Problem statement
Your answer must be an exact transcription of the lines from the line with "- collected code" through the final line of the data.

Data provided

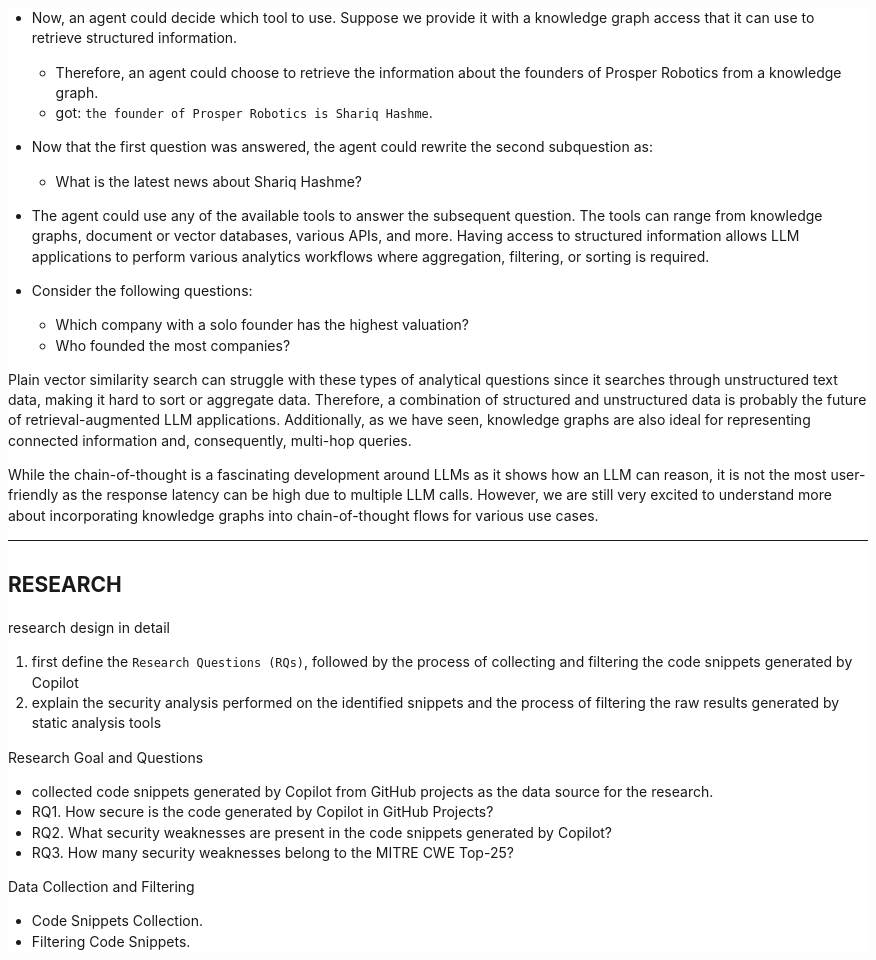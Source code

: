 - Now, an agent could decide which tool to use. Suppose we provide it with a knowledge graph access that it can use to retrieve structured information.
  - Therefore, an agent could choose to retrieve the information about the founders of Prosper Robotics from a knowledge graph.
  - got: `the founder of Prosper Robotics is Shariq Hashme`.

- Now that the first question was answered, the agent could rewrite the second subquestion as:
  - What is the latest news about Shariq Hashme?

- The agent could use any of the available tools to answer the subsequent question. The tools can range from knowledge graphs, document or vector databases, various APIs, and more. Having access to structured information allows LLM applications to perform various analytics workflows where aggregation, filtering, or sorting is required.

- Consider the following questions:

  - Which company with a solo founder has the highest valuation?
  - Who founded the most companies?


Plain vector similarity search can struggle with these types of analytical questions since it searches through unstructured text data, making it hard to sort or aggregate data. Therefore, a combination of structured and unstructured data is probably the future of retrieval-augmented LLM applications. Additionally, as we have seen, knowledge graphs are also ideal for representing connected information and, consequently, multi-hop queries.

While the chain-of-thought is a fascinating development around LLMs as it shows how an LLM can reason, it is not the most user-friendly as the response latency can be high due to multiple LLM calls. However, we are still very excited to understand more about incorporating knowledge graphs into chain-of-thought flows for various use cases.



---

## RESEARCH

research design in detail
1. first define the `Research Questions (RQs)`, followed by the process of collecting and filtering the code snippets generated by Copilot
2. explain the security analysis performed on the identified snippets and the process of filtering the raw results generated by static analysis tools


Research Goal and Questions

- collected code snippets generated by Copilot from GitHub projects as the data source for the research.
- RQ1. How secure is the code generated by Copilot in GitHub Projects?
- RQ2. What security weaknesses are present in the code snippets generated by Copilot?
- RQ3. How many security weaknesses belong to the MITRE CWE Top-25?


Data Collection and Filtering
- Code Snippets Collection.
- Filtering Code Snippets.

Answer to this problem
- collected code snippets generated by Copilot from GitHub projects as the data source for the research.
- RQ1. How secure is the code generated by Copilot in GitHub Projects?
- RQ2. What security weaknesses are present in the code snippets generated by Copilot?
- RQ3. How many security weaknesses belong to the MITRE CWE Top-25?


Data Collection and Filtering
- Code Snippets Collection.
- Filtering Code Snippets.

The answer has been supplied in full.